Creating a Dataloader with atleast 2 instances from each class

I am performing a multiclass classification problem which requires me to find the intra class covariance in each epoch. For this reason, I need atleast 2 instancess from each class as the covariance formula has 1/(n-1) where n is the number of instance per class and if ther is only a single instance, then it gives Zero Divison Error. So, my question is how do I make a dataloader which has atleast 2 instanceper data class ?

By default all samples will be used in each epoch, so assuming your dataset contains at least two samples per class you wouldn’t have to change anything.
If that’s not the case you could try to oversample the classes with a single sample e.g. with a WeightedRandomSampler or you could create a custom sampler guaranteeing to sample specific classes.

Well, I need a dataloader where each batch contains atleast 2 samples from each class. Sorry for the confusion !!

In this case this topic might be interesting.

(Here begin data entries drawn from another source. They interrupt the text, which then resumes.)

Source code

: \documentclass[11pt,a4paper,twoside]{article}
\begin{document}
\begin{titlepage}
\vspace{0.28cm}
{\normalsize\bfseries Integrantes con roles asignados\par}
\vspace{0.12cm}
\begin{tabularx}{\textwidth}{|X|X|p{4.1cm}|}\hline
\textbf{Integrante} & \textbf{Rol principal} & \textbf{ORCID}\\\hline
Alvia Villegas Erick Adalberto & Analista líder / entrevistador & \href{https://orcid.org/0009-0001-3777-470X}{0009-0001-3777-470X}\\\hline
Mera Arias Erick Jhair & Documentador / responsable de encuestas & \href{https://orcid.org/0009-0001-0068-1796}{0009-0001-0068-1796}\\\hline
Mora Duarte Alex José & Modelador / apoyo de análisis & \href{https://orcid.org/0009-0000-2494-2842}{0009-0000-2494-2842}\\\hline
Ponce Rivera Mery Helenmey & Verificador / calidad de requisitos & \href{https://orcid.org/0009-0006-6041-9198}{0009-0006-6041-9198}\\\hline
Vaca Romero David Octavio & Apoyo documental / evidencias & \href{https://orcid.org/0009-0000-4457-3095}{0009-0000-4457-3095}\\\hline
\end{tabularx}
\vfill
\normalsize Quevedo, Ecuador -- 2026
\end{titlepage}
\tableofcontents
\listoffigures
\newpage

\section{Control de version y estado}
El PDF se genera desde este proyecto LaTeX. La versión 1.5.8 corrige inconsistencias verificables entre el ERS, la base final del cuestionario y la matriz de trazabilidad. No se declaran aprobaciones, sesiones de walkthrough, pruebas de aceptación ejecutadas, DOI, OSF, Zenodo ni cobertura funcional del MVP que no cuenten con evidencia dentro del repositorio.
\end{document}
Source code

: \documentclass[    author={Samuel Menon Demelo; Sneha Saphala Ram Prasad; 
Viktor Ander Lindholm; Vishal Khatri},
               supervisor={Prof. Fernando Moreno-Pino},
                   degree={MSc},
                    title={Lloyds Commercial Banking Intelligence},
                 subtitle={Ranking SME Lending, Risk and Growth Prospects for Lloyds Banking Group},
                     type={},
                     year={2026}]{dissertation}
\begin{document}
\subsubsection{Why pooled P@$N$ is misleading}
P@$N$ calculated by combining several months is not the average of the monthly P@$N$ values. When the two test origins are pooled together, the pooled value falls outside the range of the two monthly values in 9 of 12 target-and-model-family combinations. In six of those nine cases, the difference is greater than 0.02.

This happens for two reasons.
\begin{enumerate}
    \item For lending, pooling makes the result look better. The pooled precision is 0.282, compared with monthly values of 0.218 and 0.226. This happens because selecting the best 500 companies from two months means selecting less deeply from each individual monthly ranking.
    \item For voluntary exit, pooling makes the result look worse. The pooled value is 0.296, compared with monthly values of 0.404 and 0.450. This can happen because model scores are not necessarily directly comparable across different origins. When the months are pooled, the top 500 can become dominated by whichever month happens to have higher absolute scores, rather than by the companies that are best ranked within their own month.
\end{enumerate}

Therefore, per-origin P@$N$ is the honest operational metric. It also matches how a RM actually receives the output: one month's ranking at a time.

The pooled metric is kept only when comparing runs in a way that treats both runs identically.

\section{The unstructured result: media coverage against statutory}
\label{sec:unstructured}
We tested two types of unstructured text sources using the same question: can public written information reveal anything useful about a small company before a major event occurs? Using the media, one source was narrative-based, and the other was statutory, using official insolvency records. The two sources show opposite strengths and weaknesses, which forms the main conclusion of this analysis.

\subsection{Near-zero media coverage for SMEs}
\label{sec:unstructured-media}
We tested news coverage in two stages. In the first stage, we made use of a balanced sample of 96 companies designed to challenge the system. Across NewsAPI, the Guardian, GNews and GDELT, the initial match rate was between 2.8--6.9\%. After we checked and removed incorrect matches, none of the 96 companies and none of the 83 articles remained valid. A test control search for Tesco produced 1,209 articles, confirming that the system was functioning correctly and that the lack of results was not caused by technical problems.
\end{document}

Hi, actually I haven’t been able to convey my doubt clearly. My doubt is that I want to create a dataloader where no batch has any class with a single instance.
Let’s say, I have 100 classes → {1,2,3,4,5,…,100}
My dataloader has a batch size of 10.
The kind of batches that I want are → {1,1,2,2,3,3,9,9,9,9} , {79,79,79,32,32,64,64,64,64,64}
The kind of batches that I don’t want are ->{1,2,4,8,81,81,81,4,4,4} because there is only a single instance form class 1 and class 2. This is raising a error while calculating intra-class covariance during training.

I still think a custom sampler could still work as it’s responsible to create the sample indices and pass it to the Dataset.__getitem__. Creating a custom BatchSampler will also allow you to pass all batch indices to the __getitem__ method and thus load the entire batch.